Le sable fouettait les jambes de Leto. Il libéra les hameçons et sauta très loin pour éviter la fournaise qui suivait le ver. Maintenant, il devait faire vite pour creuser le sable ameubli par le passage du monstre.

Serrant l’outil de compression statique dans sa main gauche, il entreprit de creuser le flanc d’une dune. Le ver, il le savait, était trop épuisé pour revenir en arrière et le happer dans sa gueule orange et blanche. Tout en creusant de la main gauche, de la main droite il dégageait la tente-distille de son Fremkit, et s’apprêtait à la gonfler. Ce fut fait en moins d’une minute. Il disposa bientôt d’une poche de sable aux parois durcies, sur le versant abrité. Il gonfla la tente et se glissa à l’intérieur. Avant de sceller le sphincter, il leva l’outil statique et inversa la fonction : le sable ruissela immédiatement sur la tente. Seuls quelques grains réussirent à pénétrer à l’intérieur avant qu’il n’ait clos l’ouverture.

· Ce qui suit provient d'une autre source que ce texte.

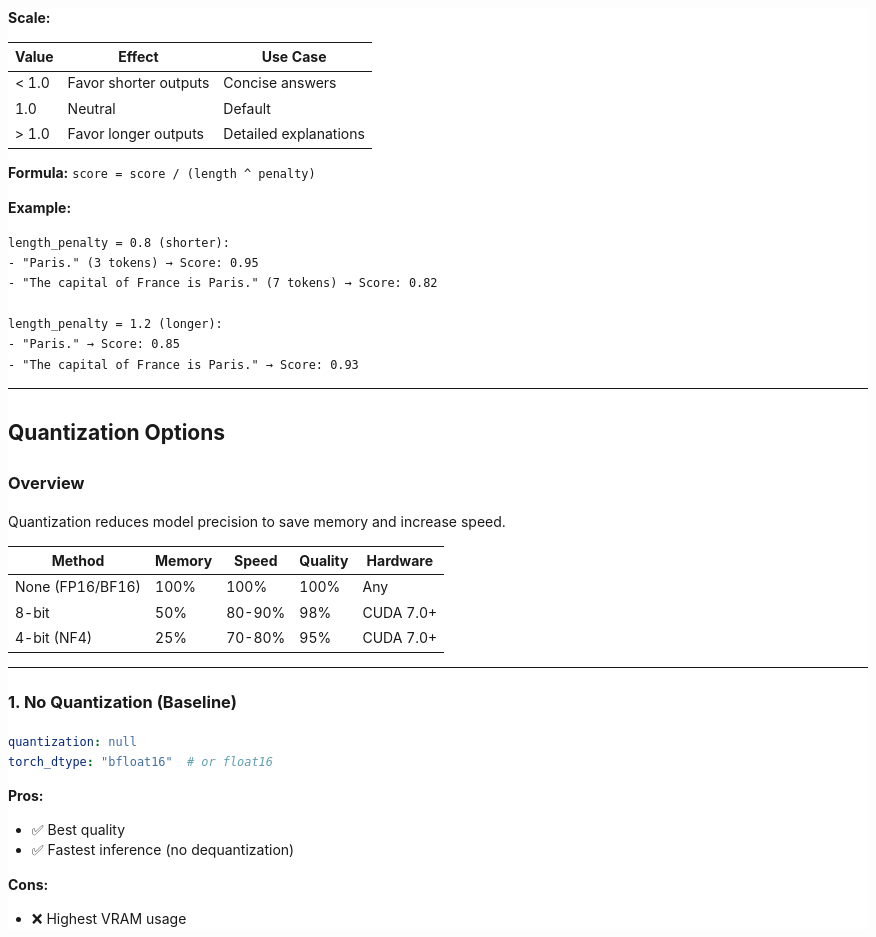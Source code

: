 **Scale:**

| Value | Effect | Use Case |
|-------|--------|----------|
| < 1.0 | Favor shorter outputs | Concise answers |
| 1.0 | Neutral | Default |
| > 1.0 | Favor longer outputs | Detailed explanations |

**Formula:** `score = score / (length ^ penalty)`

**Example:**
```
length_penalty = 0.8 (shorter):
- "Paris." (3 tokens) → Score: 0.95
- "The capital of France is Paris." (7 tokens) → Score: 0.82

length_penalty = 1.2 (longer):
- "Paris." → Score: 0.85
- "The capital of France is Paris." → Score: 0.93
```

---

## Quantization Options

### Overview

Quantization reduces model precision to save memory and increase speed.

| Method | Memory | Speed | Quality | Hardware |
|--------|--------|-------|---------|----------|
| None (FP16/BF16) | 100% | 100% | 100% | Any |
| 8-bit | 50% | 80-90% | 98% | CUDA 7.0+ |
| 4-bit (NF4) | 25% | 70-80% | 95% | CUDA 7.0+ |

---

### 1. No Quantization (Baseline)

```yaml
quantization: null
torch_dtype: "bfloat16"  # or float16
```

**Pros:**
- ✅ Best quality
- ✅ Fastest inference (no dequantization)

**Cons:**
- ❌ Highest VRAM usage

Maintenant, il devait faire encore plus vite. Aucun snorkel ne pourrait lui fournir l’air qu’il lui fallait. C’était une grande tempête, de la sorte à laquelle peu survivaient. Bientôt, des tonnes de sable s’accumuleraient au-dessus de lui. La bulle tendre de la tente ne serait protégée que par les parois de sable compressé.

Il s’étendit sur le dos, croisa les mains sur sa poitrine et se mit en transe de sommeil. Ses poumons ne se gonfleraient qu’une fois par heure. Il se fiait à l’inconnu. La tempête était là. Si elle n’emportait pas la dune, exposant la tente aux vents fous, il avait une chance de revoir la surface vivant… ou bien il entrerait définitivement dans le Madinat as-Salam, la Résidence de Paix. Quoi qu’il advienne, il savait qu’il devait rompre les fils, l’un après l’autre, pour que seul subsiste le Sentier d’Or. Ce serait cela ou bien il ne retrouverait pas le califat des héritiers de son père. Il ne tolérerait plus de vivre le mensonge de ce Desposyni, ce califat atroce, chantant son père-démiurge. Jamais plus il ne resterait silencieux en entendant les prêtres clamer cette absurdité arrogante : « Son krys va dissoudre les démons ! »

Sur cette promesse, la conscience de Leto glissa dans la trame intemporelle du dao.